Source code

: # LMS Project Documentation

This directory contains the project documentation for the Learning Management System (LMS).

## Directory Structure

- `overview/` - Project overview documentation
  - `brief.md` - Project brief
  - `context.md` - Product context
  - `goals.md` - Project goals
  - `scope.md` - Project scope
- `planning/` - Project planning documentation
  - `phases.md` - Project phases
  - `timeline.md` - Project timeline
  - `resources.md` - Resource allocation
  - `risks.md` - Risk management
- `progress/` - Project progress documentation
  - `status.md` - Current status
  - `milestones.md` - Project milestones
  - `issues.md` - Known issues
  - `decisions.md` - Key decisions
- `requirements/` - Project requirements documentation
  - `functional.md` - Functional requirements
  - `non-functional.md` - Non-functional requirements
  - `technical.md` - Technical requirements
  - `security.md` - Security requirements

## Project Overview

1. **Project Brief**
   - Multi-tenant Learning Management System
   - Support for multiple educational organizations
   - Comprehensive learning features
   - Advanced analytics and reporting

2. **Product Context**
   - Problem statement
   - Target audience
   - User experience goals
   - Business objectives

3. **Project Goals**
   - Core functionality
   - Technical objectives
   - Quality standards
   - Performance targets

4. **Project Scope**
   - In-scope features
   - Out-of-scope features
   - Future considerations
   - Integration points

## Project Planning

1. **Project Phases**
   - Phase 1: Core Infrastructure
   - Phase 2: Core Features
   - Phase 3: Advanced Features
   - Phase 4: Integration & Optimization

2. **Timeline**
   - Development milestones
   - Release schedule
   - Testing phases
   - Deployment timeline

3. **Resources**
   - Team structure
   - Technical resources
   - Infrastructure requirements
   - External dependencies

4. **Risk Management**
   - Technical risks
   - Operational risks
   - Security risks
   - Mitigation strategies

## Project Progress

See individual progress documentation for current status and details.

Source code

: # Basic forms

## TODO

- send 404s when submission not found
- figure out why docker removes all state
######
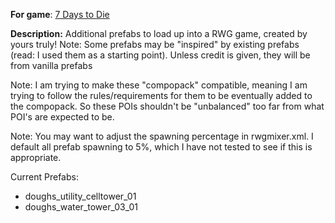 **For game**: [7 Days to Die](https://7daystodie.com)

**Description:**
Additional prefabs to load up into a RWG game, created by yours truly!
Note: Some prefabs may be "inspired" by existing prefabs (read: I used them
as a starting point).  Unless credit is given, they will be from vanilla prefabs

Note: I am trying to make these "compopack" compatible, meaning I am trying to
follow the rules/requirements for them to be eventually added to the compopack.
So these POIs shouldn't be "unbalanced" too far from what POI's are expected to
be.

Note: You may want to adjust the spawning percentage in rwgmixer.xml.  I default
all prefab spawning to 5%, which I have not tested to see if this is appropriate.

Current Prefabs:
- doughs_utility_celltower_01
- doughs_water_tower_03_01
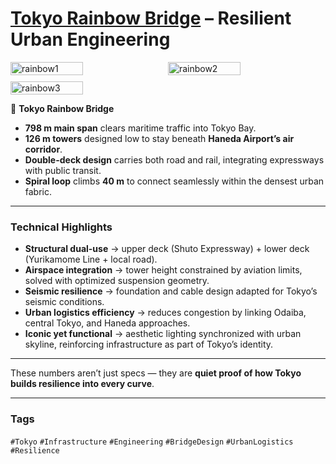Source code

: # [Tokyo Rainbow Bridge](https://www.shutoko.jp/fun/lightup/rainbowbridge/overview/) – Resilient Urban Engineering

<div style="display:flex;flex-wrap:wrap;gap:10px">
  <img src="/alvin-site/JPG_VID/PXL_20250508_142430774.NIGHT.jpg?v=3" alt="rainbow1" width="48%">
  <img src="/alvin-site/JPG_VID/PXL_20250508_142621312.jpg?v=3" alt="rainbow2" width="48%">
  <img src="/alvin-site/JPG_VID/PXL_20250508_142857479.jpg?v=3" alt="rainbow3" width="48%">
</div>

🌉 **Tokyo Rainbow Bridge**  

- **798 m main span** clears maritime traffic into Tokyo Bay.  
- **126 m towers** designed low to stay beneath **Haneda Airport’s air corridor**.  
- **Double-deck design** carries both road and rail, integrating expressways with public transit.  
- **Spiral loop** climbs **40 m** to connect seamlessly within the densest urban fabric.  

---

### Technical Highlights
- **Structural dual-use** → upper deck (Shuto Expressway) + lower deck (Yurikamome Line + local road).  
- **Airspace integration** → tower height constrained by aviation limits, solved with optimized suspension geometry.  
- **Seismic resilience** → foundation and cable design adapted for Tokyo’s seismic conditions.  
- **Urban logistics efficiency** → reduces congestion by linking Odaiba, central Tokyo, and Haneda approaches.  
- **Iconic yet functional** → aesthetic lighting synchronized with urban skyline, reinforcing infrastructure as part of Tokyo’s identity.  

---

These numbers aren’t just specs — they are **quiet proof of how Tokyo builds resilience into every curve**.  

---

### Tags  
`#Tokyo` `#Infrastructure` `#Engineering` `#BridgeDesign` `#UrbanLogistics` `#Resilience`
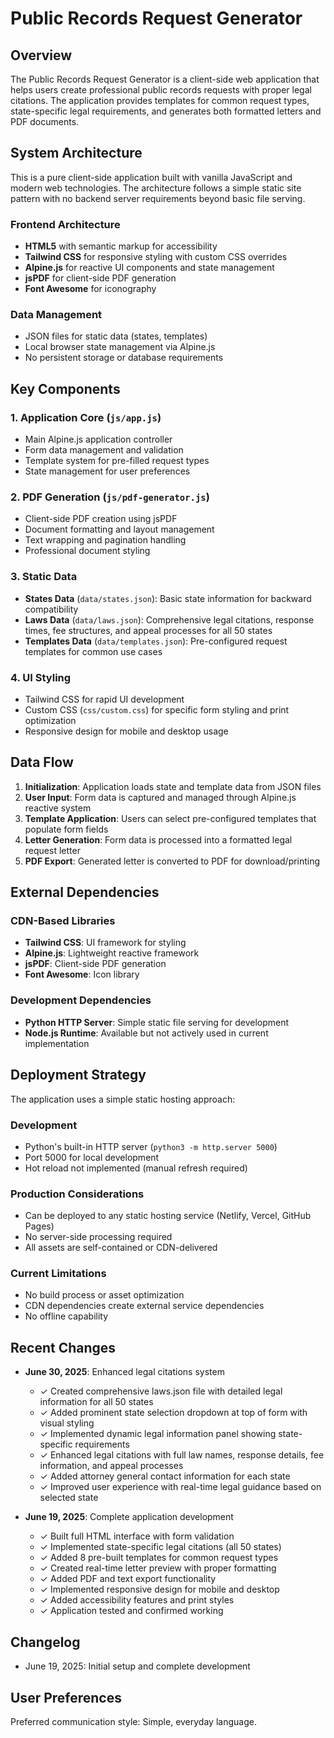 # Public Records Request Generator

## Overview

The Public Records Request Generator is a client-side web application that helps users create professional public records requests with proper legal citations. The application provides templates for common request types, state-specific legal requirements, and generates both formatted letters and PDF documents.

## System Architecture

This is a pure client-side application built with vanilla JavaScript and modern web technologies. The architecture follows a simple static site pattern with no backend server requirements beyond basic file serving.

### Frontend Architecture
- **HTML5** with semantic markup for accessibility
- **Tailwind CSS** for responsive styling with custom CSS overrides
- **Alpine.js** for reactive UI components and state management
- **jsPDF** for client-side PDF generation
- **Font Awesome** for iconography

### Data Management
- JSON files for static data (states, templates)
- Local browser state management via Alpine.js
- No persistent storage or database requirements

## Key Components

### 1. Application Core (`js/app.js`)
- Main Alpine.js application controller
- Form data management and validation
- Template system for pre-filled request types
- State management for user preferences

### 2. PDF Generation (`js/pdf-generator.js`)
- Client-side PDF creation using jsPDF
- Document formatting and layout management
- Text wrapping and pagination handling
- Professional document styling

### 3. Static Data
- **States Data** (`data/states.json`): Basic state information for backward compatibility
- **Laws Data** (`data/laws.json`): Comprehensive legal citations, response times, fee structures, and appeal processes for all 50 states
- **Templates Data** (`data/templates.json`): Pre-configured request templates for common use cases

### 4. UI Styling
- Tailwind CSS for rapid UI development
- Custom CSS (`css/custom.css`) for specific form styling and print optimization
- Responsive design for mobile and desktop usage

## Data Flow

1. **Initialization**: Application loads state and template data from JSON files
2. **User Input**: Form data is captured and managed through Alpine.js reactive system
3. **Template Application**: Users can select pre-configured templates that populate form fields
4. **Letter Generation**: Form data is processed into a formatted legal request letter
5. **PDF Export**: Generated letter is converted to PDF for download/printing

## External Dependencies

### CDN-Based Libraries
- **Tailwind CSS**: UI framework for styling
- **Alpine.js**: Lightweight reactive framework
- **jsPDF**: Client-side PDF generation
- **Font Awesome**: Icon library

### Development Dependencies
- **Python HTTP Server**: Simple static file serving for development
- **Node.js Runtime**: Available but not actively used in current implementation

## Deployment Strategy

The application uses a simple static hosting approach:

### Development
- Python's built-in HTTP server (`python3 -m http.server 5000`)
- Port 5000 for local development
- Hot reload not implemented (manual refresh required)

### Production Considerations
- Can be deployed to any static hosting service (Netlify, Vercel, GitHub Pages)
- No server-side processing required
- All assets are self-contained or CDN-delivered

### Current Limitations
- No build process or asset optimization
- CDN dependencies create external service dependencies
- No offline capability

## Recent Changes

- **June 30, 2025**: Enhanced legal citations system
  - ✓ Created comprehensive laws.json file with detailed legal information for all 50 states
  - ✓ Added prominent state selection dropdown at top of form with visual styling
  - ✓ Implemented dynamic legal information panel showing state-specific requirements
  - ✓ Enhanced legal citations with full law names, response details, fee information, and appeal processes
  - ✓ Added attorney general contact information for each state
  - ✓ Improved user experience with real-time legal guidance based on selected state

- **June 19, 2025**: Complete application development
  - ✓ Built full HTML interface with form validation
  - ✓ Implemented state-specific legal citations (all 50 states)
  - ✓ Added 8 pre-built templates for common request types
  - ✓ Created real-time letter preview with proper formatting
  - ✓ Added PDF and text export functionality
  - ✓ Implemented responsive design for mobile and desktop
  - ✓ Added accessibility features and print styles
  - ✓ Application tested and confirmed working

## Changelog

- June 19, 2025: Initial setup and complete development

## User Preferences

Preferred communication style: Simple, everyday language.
######
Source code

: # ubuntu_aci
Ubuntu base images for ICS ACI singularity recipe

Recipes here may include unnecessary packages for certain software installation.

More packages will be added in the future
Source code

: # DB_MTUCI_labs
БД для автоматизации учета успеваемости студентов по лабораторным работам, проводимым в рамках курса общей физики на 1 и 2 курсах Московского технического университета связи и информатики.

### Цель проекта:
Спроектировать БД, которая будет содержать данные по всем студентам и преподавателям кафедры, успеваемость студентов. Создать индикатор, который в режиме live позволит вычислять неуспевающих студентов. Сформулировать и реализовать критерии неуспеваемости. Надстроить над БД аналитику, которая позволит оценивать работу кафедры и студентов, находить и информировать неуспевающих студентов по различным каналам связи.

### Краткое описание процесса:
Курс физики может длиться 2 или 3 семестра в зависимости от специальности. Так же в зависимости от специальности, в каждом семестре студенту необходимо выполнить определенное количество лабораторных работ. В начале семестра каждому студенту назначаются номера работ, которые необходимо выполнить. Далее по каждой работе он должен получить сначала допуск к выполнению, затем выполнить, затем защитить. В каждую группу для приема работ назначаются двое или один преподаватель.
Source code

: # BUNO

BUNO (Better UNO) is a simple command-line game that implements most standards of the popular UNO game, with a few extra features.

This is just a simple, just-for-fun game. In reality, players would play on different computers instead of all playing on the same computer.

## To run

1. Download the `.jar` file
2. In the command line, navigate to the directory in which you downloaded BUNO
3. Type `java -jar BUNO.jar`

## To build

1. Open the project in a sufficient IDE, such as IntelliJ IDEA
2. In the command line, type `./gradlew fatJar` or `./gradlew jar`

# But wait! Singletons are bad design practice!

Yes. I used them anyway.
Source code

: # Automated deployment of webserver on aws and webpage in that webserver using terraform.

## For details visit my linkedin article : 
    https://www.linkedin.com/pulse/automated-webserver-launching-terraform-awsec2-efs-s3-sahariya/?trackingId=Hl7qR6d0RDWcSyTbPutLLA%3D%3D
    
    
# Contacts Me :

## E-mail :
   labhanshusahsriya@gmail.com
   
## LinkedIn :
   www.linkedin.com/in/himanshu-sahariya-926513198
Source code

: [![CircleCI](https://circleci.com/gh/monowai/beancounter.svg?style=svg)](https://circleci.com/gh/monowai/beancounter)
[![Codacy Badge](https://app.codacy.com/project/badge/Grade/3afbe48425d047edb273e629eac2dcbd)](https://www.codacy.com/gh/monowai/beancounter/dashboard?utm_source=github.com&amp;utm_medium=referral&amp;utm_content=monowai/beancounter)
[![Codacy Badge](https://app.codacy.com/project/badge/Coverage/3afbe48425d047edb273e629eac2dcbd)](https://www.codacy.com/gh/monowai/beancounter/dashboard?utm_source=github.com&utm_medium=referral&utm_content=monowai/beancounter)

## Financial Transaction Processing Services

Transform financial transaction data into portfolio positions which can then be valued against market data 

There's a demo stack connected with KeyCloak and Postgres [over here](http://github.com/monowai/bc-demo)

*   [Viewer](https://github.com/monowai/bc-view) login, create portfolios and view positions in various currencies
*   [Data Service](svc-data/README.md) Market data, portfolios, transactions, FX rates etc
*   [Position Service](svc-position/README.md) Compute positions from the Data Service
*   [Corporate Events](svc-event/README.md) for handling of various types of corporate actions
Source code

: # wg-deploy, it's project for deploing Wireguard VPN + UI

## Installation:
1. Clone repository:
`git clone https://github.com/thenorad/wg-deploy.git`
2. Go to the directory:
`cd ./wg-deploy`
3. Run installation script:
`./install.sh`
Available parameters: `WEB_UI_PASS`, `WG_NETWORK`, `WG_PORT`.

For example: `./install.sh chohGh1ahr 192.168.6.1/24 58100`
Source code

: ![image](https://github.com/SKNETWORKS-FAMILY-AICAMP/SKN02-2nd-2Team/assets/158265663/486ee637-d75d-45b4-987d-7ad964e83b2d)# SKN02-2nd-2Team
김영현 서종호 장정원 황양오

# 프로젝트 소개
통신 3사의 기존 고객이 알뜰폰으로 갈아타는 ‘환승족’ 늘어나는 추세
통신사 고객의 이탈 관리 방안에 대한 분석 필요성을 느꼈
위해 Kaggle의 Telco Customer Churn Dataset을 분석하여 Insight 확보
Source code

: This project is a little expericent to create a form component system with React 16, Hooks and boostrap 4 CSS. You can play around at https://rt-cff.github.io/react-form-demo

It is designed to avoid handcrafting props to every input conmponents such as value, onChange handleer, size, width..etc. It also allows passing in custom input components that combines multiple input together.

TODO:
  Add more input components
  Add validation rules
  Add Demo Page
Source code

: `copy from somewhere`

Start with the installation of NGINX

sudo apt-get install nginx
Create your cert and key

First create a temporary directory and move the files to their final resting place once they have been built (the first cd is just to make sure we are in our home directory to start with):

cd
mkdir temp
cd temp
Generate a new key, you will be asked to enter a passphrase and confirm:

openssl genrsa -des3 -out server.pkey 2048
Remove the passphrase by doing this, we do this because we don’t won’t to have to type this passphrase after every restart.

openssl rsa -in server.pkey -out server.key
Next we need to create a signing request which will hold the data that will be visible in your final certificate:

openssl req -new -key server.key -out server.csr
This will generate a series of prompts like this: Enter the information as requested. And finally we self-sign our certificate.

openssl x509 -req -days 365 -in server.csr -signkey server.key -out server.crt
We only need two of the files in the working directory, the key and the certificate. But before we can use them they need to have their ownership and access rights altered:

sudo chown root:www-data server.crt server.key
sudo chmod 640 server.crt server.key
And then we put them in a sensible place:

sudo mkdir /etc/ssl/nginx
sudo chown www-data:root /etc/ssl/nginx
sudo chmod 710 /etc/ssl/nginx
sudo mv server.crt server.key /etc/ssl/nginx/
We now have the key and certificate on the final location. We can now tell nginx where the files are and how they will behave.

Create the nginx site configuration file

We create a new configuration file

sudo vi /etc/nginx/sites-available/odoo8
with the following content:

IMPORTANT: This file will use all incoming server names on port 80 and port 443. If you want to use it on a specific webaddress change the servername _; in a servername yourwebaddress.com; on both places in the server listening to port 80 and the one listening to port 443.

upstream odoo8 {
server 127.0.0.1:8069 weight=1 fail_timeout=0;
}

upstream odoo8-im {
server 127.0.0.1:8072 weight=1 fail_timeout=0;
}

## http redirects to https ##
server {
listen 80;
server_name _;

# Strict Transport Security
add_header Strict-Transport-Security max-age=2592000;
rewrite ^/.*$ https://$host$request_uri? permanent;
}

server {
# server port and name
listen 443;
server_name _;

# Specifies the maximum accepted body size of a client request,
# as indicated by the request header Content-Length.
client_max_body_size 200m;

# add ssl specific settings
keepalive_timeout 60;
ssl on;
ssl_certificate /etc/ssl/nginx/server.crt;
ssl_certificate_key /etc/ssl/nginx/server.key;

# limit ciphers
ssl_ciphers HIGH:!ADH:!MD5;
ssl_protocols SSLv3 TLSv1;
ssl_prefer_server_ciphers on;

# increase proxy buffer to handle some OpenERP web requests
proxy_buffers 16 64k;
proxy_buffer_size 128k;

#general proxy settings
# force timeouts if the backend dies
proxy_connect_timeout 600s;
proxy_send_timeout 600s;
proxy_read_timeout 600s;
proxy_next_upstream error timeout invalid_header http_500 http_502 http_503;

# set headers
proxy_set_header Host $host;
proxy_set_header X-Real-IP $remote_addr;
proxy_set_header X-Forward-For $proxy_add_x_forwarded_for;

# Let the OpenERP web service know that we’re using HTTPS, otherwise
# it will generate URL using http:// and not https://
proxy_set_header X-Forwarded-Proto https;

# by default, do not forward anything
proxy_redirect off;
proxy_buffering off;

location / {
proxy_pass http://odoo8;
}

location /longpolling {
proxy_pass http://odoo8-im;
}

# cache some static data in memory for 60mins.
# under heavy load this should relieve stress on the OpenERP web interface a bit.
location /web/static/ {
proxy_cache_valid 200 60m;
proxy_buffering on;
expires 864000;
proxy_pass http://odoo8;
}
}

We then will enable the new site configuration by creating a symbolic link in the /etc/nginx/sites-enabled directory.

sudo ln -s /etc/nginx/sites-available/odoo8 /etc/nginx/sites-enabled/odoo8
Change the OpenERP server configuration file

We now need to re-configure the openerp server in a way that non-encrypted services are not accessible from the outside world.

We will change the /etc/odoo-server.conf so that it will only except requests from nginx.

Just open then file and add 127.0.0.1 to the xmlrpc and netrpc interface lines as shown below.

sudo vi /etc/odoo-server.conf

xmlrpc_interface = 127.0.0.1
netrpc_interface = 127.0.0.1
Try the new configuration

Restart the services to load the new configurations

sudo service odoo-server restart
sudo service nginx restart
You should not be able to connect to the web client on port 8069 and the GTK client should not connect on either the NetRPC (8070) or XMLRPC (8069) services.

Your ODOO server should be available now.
######
:: ABOUT THIS EXERCISE ::
Would you copy, unchanged, the stretch of the records above that begins at the line containing "- Technical objectives" and ends at the line containing "- Phase 1: Core Infrastructure", and only that?

:: EXERCISE SOLUTION ::
   - Technical objectives
   - Quality standards
   - Performance targets

4. **Project Scope**
   - In-scope features
   - Out-of-scope features
   - Future considerations
   - Integration points

## Project Planning

1. **Project Phases**
   - Phase 1: Core Infrastructure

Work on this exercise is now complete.